- Directed by: Sukhjinder Singh Shera
- Written by: Sukhjinder Shera Jaswinder Shinda
- Based on: Letters from Jail by Harjinder Singh Jinda
- Produced by: Sukhchain Singh
- Starring: Nav Bajwa Sonpreet Jawanda Isha Sharma Guggu Gill Sunita Dhir
- Music by: Joy Atul
- Production companies: Singh Brothers Productions Braveheart Productions
- Release date: 11 September 2015;
- Country: India
- Language: Punjabi
- Budget: ₹2.5 crore (US$260,000)

= The Mastermind Jinda Sukha =

The Mastermind Jinda Sukha is 2015 Indian Punjabi-language film initially released on11 September 2015. The film is based on letters exchanged by Harjinder Singh Jinda and Sukhdev Singh Sukha (the assassins of Indian Army chief Arun Shridhar Vaidya) during their imprisonment in Pune.

==Cast==
Cast of The Mastermind Jinda Sukha is:
- Nav Bajwa
- Sonpreet Jawanda
- Guggu Gill
- Sukhjinder Shera
- Satwant Kaur
- Harinder Bubb
- Isha Sharma
- Sunita Dhir
- Davvy Singh
- Amritpal Singh (Billa)
- Jaggi Dhuri
- Parminder Gill

==Shooting==
The Mastermind Jinda Sukha is shot at Harjinder Singh Jinda's and Sukhdev Singh Sukha's villages.

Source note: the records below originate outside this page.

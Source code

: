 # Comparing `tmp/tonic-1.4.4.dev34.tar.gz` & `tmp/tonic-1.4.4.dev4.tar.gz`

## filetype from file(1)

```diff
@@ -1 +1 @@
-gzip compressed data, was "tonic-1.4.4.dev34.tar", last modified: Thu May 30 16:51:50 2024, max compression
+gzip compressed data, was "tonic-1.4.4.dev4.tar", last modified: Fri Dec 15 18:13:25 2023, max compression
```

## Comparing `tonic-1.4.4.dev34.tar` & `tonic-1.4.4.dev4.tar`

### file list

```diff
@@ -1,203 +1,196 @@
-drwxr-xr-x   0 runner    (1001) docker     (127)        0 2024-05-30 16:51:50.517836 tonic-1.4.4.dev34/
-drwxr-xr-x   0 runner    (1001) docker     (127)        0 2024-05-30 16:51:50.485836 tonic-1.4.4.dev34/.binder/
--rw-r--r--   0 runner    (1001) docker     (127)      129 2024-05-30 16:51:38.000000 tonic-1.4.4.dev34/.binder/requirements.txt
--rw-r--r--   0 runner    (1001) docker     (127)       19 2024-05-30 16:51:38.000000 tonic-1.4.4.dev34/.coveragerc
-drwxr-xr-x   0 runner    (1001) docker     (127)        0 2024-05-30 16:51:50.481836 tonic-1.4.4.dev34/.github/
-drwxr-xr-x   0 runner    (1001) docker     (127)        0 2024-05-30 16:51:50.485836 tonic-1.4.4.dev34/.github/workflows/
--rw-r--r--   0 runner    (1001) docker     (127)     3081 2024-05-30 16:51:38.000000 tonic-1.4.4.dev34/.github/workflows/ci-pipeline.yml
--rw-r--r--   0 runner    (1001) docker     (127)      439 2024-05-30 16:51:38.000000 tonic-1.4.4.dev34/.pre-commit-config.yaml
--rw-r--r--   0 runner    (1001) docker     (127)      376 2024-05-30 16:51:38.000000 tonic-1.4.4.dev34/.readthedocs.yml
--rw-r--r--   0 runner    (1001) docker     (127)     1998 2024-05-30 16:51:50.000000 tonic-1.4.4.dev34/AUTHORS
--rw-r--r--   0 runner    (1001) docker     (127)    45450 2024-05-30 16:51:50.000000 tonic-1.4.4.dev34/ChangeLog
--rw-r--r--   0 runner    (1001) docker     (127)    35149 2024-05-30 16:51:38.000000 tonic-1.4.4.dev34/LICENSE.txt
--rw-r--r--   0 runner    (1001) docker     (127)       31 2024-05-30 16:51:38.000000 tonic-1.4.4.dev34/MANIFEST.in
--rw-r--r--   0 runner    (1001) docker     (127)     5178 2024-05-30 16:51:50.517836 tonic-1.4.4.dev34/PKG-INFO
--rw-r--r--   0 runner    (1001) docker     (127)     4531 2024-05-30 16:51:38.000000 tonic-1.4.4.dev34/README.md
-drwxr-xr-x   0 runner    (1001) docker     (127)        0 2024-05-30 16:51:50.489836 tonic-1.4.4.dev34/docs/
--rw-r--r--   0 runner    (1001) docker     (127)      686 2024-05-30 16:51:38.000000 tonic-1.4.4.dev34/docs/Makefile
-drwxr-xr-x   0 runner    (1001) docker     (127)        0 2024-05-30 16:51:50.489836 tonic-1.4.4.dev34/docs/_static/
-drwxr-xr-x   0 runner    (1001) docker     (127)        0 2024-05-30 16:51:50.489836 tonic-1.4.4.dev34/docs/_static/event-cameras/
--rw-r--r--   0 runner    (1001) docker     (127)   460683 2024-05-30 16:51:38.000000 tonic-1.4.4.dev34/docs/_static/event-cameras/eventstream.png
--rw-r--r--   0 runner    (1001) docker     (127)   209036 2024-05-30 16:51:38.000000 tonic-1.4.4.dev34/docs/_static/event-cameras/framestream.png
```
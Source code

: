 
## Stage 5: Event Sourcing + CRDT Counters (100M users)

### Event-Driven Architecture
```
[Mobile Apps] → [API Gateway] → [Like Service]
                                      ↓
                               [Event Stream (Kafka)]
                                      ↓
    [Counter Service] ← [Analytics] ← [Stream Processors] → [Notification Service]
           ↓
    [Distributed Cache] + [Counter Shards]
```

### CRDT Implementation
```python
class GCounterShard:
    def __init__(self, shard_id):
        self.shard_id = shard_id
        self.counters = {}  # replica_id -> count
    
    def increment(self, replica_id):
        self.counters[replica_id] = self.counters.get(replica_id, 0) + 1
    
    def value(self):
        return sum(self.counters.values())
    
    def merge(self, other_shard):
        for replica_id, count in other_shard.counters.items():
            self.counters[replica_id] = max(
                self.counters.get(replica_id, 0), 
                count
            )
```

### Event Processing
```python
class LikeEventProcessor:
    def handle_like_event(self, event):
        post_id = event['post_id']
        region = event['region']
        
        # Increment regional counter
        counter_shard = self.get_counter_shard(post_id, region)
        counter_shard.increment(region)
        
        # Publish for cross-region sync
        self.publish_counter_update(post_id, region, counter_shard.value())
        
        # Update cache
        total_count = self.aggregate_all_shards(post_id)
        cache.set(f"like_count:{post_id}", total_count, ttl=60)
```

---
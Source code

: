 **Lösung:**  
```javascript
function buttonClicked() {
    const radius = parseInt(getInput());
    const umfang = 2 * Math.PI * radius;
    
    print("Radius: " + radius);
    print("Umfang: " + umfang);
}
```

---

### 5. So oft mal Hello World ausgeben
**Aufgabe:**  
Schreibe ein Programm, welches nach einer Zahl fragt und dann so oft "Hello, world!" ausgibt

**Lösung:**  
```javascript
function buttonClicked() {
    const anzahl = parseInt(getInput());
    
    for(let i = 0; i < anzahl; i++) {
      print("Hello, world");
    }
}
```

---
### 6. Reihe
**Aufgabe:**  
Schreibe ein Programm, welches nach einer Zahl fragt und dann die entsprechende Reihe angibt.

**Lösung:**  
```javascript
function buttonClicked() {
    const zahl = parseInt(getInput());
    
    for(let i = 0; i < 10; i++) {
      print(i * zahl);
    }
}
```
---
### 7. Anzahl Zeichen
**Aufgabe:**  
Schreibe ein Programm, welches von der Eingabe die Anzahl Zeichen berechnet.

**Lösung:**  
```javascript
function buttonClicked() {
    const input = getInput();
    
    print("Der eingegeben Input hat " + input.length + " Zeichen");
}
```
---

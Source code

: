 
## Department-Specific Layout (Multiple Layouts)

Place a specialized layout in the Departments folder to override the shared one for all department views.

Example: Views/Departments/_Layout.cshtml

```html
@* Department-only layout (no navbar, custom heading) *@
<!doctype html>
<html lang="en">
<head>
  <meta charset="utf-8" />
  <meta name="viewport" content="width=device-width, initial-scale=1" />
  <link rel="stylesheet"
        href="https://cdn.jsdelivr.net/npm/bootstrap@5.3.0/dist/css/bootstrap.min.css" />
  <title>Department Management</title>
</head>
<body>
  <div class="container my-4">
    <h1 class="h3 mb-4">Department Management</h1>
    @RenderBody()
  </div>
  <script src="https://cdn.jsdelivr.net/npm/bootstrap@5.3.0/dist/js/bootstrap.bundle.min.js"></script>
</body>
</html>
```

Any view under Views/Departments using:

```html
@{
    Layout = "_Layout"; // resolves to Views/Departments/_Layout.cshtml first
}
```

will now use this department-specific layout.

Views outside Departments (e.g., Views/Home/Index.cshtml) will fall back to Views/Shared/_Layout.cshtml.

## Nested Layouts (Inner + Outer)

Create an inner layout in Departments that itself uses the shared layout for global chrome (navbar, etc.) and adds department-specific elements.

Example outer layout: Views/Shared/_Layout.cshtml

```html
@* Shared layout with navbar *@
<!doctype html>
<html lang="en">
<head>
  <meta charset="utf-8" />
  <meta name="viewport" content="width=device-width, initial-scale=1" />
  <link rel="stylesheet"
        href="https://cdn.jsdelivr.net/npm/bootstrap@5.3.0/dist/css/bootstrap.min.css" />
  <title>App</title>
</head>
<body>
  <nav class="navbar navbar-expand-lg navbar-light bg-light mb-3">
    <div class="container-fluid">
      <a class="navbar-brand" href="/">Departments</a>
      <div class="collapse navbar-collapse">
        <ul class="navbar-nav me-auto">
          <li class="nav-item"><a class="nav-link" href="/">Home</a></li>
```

Its also shot at different locations of Pune city. But shooting at Gen Vaidya Marg (Old Anderson Road) was not allowed as its location falls in cantonment area for which film crew was not granted permission by Indian Army officials.

==Release==
The Mastermind Jinda Sukha was to release on 11 September 2015 worldwide and was cleared by Central Board of Film Certification on 24 July 2015. The certification was withdrawn on 9 September 2015, after Ministry of Home Affairs was alerted by Intelligence Bureau. Film critic and former member of the CBFC Shubhra Gupta criticised the ban and questioned censorship vs certification in India. Other CBFC member and filmmaker Ashoke Pandit, also criticised CBFC chairman Pahlaj Nihalani’s decision to Ban the movie.

Film was released overseas on 11 September 2015.